Provided records START

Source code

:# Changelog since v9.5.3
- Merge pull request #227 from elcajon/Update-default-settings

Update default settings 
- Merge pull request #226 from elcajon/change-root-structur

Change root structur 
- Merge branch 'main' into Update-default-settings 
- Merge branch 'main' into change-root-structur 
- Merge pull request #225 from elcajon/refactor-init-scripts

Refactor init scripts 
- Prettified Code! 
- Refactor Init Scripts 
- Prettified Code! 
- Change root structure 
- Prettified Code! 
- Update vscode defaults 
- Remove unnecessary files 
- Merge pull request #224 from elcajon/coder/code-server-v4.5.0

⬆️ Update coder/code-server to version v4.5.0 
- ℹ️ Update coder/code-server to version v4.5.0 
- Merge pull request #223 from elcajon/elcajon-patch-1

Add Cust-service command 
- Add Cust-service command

Provided records END

• **Task to carry out**: Only the line containing "- Merge pull request #227" and the lines after it, up to and including the last line of the data, should appear in the answer, exactly as written.

• **Answer area**:
- Merge pull request #227 from elcajon/Update-default-settings

Update default settings 
- Merge pull request #226 from elcajon/change-root-structur

Change root structur 
- Merge branch 'main' into Update-default-settings 
- Merge branch 'main' into change-root-structur 
- Merge pull request #225 from elcajon/refactor-init-scripts

Refactor init scripts 
- Prettified Code! 
- Refactor Init Scripts 
- Prettified Code! 
- Change root structure 
- Prettified Code! 
- Update vscode defaults 
- Remove unnecessary files 
- Merge pull request #224 from elcajon/coder/code-server-v4.5.0

⬆️ Update coder/code-server to version v4.5.0 
- ℹ️ Update coder/code-server to version v4.5.0 
- Merge pull request #223 from elcajon/elcajon-patch-1

Add Cust-service command 
- Add Cust-service command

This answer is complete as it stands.